# AirBnb New York - Web Scrpaing & Data Mining 
### Matthew Gazzano - Mattgazzano@gmail.com | https://www.linkedin.com/in/matthewgazzano/

### In this project, I aim to scrape listing data from New York AirBnb listings & output the data into a structured format for later querying and visualization

In [1]:
import pandas as pd
import numpy as np
import requests, re
from bs4 import BeautifulSoup

## Extract primary listing data from search results pages
### Airbnb limits the amount of visible listings of a particular searched area to 300. Every area is displayed in 15 webpages, each consisting of 20 listing per page. In this block of code, I extract the HTML code of each listing across all searched webpages.

In [2]:
# Identify subsections of New York city that we want to search for
neighborhood_codes = [
'Manhattan--New-York--NY--'
, 'Brooklyn--Brooklyn--NY--'
, 'Queens--Queens--NY--'
, 'Staten-Island--NY--'
, 'Bronx--NY--'
, 'Midtown--New-York--NY--'
, 'Upper-East-Side--New-York--NY--'
, 'Gramercy-Park--New-York--NY--'
, 'Chelsea--New-York--NY--'
, 'SoHo--New-York--NY--'
, 'Lower-East-Side--New-York--NY--'
, 'Financial-District--New-York--NY--'
, 'Lower-Manhattan--New-York--NY--'
, 'East-Village--New-York--NY--'
, 'Little-Italy--New-York--NY--'
, 'Chinatown--New-York--NY--'
, 'Harlem--New-York--NY--']

offset_qty = 0

# Compile a list urls with paginiation. Airbnb uses the added string 'items_offset' to the url to denote
# which of the 15 pages a user is looking at. It upticks in intervals of 20 (because there are 20 listings on a page)
urls = []
for j in range(0,15):
    for i in neighborhood_codes:
        urls.append('https://www.airbnb.com/s/'+i+'United-States/homes?items_offset='+str(offset_qty*20))
    offset_qty = offset_qty + 1

# Extract the HTML code from each url
soups = []
for i in urls:
    soups.append(BeautifulSoup(requests.get(i).content,'html.parser'))

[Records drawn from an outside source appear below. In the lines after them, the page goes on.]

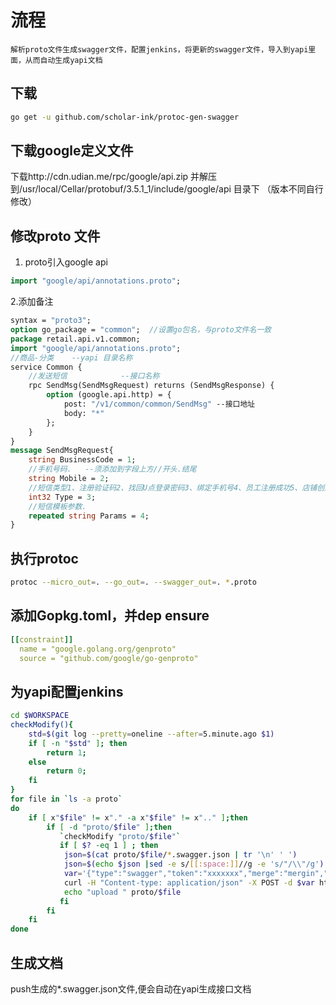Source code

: # 流程

    解析proto文件生成swagger文件，配置jenkins，将更新的swagger文件，导入到yapi里面，从而自动生成yapi文档
## 下载

```sh
go get -u github.com/scholar-ink/protoc-gen-swagger
```
## 下载google定义文件

下载http://cdn.udian.me/rpc/google/api.zip 并解压到/usr/local/Cellar/protobuf/3.5.1_1/include/google/api 目录下 （版本不同自行修改）
## 修改proto 文件

1. proto引入google api
```protobuf
import "google/api/annotations.proto";
```
2.添加备注

```protobuf
syntax = "proto3";
option go_package = "common";  //设置go包名，与proto文件名一致
package retail.api.v1.common;
import "google/api/annotations.proto";
//商品-分类    --yapi 目录名称
service Common {
    //发送短信            --接口名称
    rpc SendMsg(SendMsgRequest) returns (SendMsgResponse) {
        option (google.api.http) = {
            post: "/v1/common/common/SendMsg" --接口地址
            body: "*"
        };
    }
}
message SendMsgRequest{
    string BusinessCode = 1;
    //手机号码.   --须添加到字段上方//开头.结尾
    string Mobile = 2;
    //短信类型1、注册验证码2、找回U点登录密码3、绑定手机号4、员工注册成功5、店铺创建成功6、商家注册成功.
    int32 Type = 3;
    //短信模板参数.
    repeated string Params = 4;
}

```
## 执行protoc

```bash
protoc --micro_out=. --go_out=. --swagger_out=. *.proto
```

## 添加Gopkg.toml，并dep ensure

```yaml
[[constraint]]
  name = "google.golang.org/genproto"
  source = "github.com/google/go-genproto"
```

## 为yapi配置jenkins

```bash
cd $WORKSPACE
checkModify(){
    std=$(git log --pretty=oneline --after=5.minute.ago $1)
    if [ -n "$std" ]; then
        return 1;
    else
        return 0;
    fi
}
for file in `ls -a proto`
do
    if [ x"$file" != x"." -a x"$file" != x".." ];then
        if [ -d "proto/$file" ];then
           `checkModify "proto/$file"`
           if [ $? -eq 1 ] ; then
            json=$(cat proto/$file/*.swagger.json | tr '\n' ' ')
            json=$(echo $json |sed -e s/[[:space:]]//g -e 's/"/\\"/g')
            var='{"type":"swagger","token":"xxxxxxx","merge":"mergin","json":"'$json'"}'
            curl -H "Content-type: application/json" -X POST -d $var http://test.yapi.udian.me/api/open/import_data
            echo "upload " proto/$file
           fi
        fi
    fi
done
```
## 生成文档

push生成的*.swagger.json文件,便会自动在yapi生成接口文档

# Extract the HTML code from each listing of each url
listing_soups = []
for i in soups:
    listing_soups.append(i.find_all('div','_8ssblpx'))

## In the last loop from the above cell, the HTML code from each listing is stored inside of a 2D list, which can be visualized the following way:

[ [ 1.1_html, 1.2_html, 1.3_html, 1.4_html, 1.5_html], 1.6_html, 1.7_html, 1.8_html, 1.9_html, 1.10_html, 1.11_html, 1.12_html, 1.13_html, 1.14_html, 1.15_html, 1.16_html, 1.17_html,1.18_html,1.19_html, 1.20_html], [2.1_html ......... ] ]

## So we need to use a nested loop to extract the textual data from each listing of each search page into a dictionary. This will include the following elements:
![image.png](attachment:image.png)

## Using the BeautifulSoup library, each textual element from the listing can be extracted using their HTML class.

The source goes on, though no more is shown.